Saved entries:
*** Begin section ***

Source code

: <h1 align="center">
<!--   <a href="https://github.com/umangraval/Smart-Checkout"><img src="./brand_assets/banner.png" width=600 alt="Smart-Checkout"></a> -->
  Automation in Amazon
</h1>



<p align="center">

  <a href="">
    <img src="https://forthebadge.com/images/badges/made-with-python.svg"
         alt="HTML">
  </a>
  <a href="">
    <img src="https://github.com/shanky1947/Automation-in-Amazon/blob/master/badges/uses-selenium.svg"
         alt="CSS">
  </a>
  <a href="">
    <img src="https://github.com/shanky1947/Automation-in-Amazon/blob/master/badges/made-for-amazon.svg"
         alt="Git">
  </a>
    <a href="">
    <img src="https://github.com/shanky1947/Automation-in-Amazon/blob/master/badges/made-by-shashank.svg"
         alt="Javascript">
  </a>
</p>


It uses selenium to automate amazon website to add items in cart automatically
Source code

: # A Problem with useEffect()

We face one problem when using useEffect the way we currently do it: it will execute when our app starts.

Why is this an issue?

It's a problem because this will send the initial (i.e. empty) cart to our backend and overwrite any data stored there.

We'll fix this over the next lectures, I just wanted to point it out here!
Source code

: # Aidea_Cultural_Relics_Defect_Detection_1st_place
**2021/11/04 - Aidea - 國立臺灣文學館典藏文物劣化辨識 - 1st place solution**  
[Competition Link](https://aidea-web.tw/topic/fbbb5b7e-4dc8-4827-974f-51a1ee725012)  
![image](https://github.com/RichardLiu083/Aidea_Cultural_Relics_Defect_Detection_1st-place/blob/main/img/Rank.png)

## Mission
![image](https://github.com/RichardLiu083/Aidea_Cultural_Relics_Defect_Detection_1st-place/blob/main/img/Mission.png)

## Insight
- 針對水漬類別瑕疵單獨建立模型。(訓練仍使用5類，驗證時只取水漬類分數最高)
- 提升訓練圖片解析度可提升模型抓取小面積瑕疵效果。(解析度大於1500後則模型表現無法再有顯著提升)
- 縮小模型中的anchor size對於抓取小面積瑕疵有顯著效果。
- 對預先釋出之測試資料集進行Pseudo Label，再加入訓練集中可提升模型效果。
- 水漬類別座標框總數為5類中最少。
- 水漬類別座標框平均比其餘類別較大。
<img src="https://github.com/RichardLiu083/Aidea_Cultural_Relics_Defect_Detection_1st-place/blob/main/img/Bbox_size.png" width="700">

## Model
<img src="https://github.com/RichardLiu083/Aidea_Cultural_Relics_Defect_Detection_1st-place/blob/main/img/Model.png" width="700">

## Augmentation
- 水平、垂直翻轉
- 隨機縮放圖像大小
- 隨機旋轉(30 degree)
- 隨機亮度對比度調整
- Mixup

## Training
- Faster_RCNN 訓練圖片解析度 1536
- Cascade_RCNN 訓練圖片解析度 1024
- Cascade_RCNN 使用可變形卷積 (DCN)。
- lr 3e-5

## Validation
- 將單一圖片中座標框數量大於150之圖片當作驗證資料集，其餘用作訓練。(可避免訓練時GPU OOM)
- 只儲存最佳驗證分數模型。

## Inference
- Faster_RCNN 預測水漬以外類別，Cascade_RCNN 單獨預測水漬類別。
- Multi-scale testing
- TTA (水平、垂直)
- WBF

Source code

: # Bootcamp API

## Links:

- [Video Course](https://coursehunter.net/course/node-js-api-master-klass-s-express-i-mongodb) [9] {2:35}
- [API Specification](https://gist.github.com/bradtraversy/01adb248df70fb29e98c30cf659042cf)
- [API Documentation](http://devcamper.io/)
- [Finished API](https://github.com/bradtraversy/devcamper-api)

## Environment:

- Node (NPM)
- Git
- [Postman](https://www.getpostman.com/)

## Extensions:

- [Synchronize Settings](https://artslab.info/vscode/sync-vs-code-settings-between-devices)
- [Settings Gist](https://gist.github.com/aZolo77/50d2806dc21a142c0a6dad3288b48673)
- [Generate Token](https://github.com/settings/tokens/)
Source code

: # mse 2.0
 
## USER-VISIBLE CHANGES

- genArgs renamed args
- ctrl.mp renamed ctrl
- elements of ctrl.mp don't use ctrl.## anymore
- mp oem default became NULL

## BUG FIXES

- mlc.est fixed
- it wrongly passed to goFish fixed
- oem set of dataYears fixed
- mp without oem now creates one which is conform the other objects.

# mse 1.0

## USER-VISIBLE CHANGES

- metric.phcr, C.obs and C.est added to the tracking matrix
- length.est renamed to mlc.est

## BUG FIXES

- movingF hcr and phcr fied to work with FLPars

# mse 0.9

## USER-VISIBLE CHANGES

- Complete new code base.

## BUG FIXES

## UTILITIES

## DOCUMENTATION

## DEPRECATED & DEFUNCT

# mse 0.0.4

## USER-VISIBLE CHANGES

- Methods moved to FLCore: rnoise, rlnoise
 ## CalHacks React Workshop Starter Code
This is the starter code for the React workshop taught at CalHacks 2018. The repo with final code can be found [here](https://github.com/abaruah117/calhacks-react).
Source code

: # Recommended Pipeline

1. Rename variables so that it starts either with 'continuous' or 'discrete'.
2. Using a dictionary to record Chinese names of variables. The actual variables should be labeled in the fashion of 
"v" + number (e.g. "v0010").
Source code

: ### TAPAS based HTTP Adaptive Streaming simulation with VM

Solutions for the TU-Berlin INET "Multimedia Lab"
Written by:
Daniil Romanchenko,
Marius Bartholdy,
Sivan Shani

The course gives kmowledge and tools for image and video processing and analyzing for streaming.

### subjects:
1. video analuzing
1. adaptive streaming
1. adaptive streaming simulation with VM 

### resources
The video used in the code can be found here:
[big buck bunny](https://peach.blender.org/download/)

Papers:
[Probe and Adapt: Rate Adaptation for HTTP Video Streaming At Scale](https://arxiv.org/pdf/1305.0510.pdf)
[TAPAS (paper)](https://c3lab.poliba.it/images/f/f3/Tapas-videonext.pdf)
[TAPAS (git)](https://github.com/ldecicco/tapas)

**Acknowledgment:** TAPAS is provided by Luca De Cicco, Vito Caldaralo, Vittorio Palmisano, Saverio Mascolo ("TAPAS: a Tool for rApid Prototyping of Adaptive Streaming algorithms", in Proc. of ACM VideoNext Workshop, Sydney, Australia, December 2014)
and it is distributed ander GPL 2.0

*** End section ***

WORK TASK: Each line of the records with the word "will" in it is to be copied.

SOLVED PROBLEM:
We face one problem when using useEffect the way we currently do it: it will execute when our app starts.
It's a problem because this will send the initial (i.e. empty) cart to our backend and overwrite any data stored there.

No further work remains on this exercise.